21 Jun

Audacious 3.3 alpha

The default audio player of Lubuntu has get a new and revamped interface with lots of UI improvements, like the “lcd” screen, move the controls to a primary toolbar (better for use in Gnome), and a new genre column. Also, all these changes were added to the list:

  • the MPRIS2 plugin now supports seeking and getting/setting the volume
  • the search tool plugin is more inteligent and lets you search by artist, album and song title simultaneously and also, more info is displayed when searching
  • new search tool shortcut (CTRL + Y) using the GTK interface
  • partially re-written core output code
  • new “speed and pitch” plugin (replacing SndStretch)
  • fixed audio conversions so that bit-perfect playback for 16 and 24 bit audio files
  • GIO transport plugin enabled by default, supporting ftp://, sftp://, and smb:// URI protocols
  • the LIRC plugin has been re-added to Audacious (it was missing in the 3.x series)
  • a new output plugin has been added for OpenBSD’s sndio audio system
  • the OSSv3 output plugin has been removed
  • a global hotkey can be assigned to raise/focus Audacious
  • Audacious now only supports GTK3
If you want to install this update do this at the terminal:

sudo add-apt-repository ppa:webupd8team/unstable
sudo apt-get update
sudo apt-get install audacious

Via: WebUpd8.
11 Jun

LXPanel 0.5.10

Updates from LXDE blog:

Some weeks ago we gave you 0.5.9, this time some changes has been made to the plugins distributed with LXPanel and thus we put a new version for your feets. Given the translation status in this release a new version is very probably coming out soon as most languages did not get their strings to 100% done.

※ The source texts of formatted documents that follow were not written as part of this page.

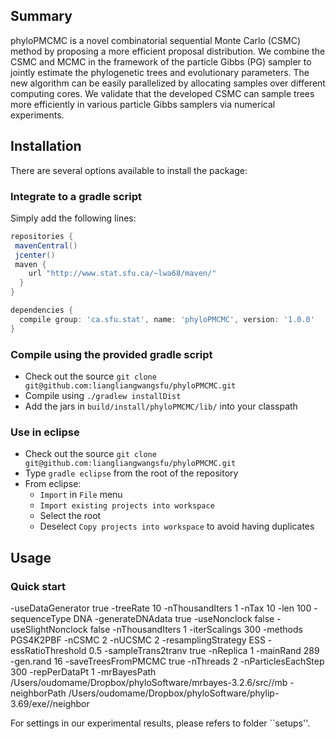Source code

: Summary
-------
phyloPMCMC is a novel  combinatorial  sequential Monte Carlo (CSMC) method by  proposing a more efficient proposal  distribution.
We combine the CSMC and MCMC in the framework of the particle Gibbs (PG) sampler to jointly estimate the phylogenetic trees and evolutionary parameters. The new algorithm can be easily parallelized by allocating samples over different computing cores.
We validate that the developed CSMC can sample trees more efficiently in various particle Gibbs samplers  via numerical experiments.




Installation
------------


There are several options available to install the package:

### Integrate to a gradle script

Simply add the following lines:

```groovy
repositories {
 mavenCentral()
 jcenter()
 maven {
    url "http://www.stat.sfu.ca/~lwa68/maven/"
  }
}

dependencies {
  compile group: 'ca.sfu.stat', name: 'phyloPMCMC', version: '1.0.0'
}
```

### Compile using the provided gradle script

- Check out the source ``git clone git@github.com:liangliangwangsfu/phyloPMCMC.git``
- Compile using ``./gradlew installDist``
- Add the jars in ``build/install/phyloPMCMC/lib/`` into your classpath

### Use in eclipse

- Check out the source ``git clone git@github.com:liangliangwangsfu/phyloPMCMC.git``
- Type ``gradle eclipse`` from the root of the repository
- From eclipse:
  - ``Import`` in ``File`` menu
  - ``Import existing projects into workspace``
  - Select the root
  - Deselect ``Copy projects into workspace`` to avoid having duplicates


Usage
-----

### Quick start

-useDataGenerator true
  -treeRate 10 -nThousandIters 1 -nTax 10 -len  100 -sequenceType DNA -generateDNAdata true   -useNonclock false -useSlightNonclock false -nThousandIters 1 -iterScalings  300  -methods   PGS4K2PBF -nCSMC 2  -nUCSMC 2 -resamplingStrategy ESS  -essRatioThreshold 0.5 
 -sampleTrans2tranv true -nReplica 1 -mainRand  289 -gen.rand  16   -saveTreesFromPMCMC true -nThreads 2  -nParticlesEachStep 300 -repPerDataPt  1
-mrBayesPath /Users/oudomame/Dropbox/phyloSoftware/mrbayes-3.2.6/src//mb  -neighborPath /Users/oudomame/Dropbox/phyloSoftware/phylip-3.69/exe//neighbor

For settings in our experimental results, please refers to folder ``setups''.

And the best, automatically passed through the GIT to the Ubuntu general repos., so this time you don’t have to wait. Also, small updates on PCManFM and its libraries also happened today. Great news, indeed. Thanks, brother, for the info.
06 Jun

Audacious 3.2.3

Interesting news for all Lubuntu users, because the default audio player of the distro, Audacious, has been update, but don’t think about big changes on the interface or such, this version solves the folowing bugs:

  • jump to song search results do not include songs not yet scanned for metadata (bug #91)
  • equalizer presets don’t survive app restart (bug #99)
  • add MimeType=inode/directory; to audacious.desktop (feature #102)
  • jump to song doesn’t respond to enter at the first place (bug #108)
  • HSP file causes segfault (bug #111)
  • ogg vorbis detection and linking issues (bug #113)
  • show song numbers and leading zeroes not adopted directly (bug #114)

Audacious will be updated soon on Lubuntu systems but, if you want to have them fixed now, you’ll need to install via the WebUpd8 PPA. Instructions (with a terminal):

sudo add-apt-repository ppa:nilarimogard/webupd8
sudo apt-get update
sudo apt-get install -y audacious audacious-plugins

Via Ubuntips.
01 Jun

LibreOffice speed update

Yesterday, the LibreOffice Foundation, posted about a really important update of his office solution suite. For every Linux user (including Lubuntu users who installed this) is highly recommendable to upgrade. The goal is achieving up to a 100% speed improvement. It’s indicated for low hardware spec computers and those who use Lubuntu as primary OS, specially when managing big files. To update up to the version 3.5.4 you’ll need to add the PPA, using a terminal, and do the magic:

sudo add-apt-repository ppa:libreoffice/ppa
sudo apt-get update
sudo apt-get upgrade

Read the full article at Linux Today.

[21:47 EDIT]

Thanks, Jason (see comments), for inspiring me to be more clear when posting. So here are my replies:

  • LibreOffice.org is not the official web for the suite, just a blog portal for news. The Document Foundation (owners of this fork) is who published the update. You can read the article. They are the makers of the suite
  • About the percentage, it’s obvious. Normaly you can afford an improvement of a 5 or 10%, but this time, speed was increased a 100% PLUS over the current loading speed, thus the resulting overall performance may be up to a 200%
  • About the PPA, well, this repository is maintained by those who later (after testing a few days) will upload to the general catalog of Ubuntu. So, if you don’t trust this PPA, you don’t trust Ubuntu coders. This is not a nightly, daily or testing PPA, it’s a release one

I think I’ve been clear enough. I’d never post nothing without verification. Or is this comment a troll itself?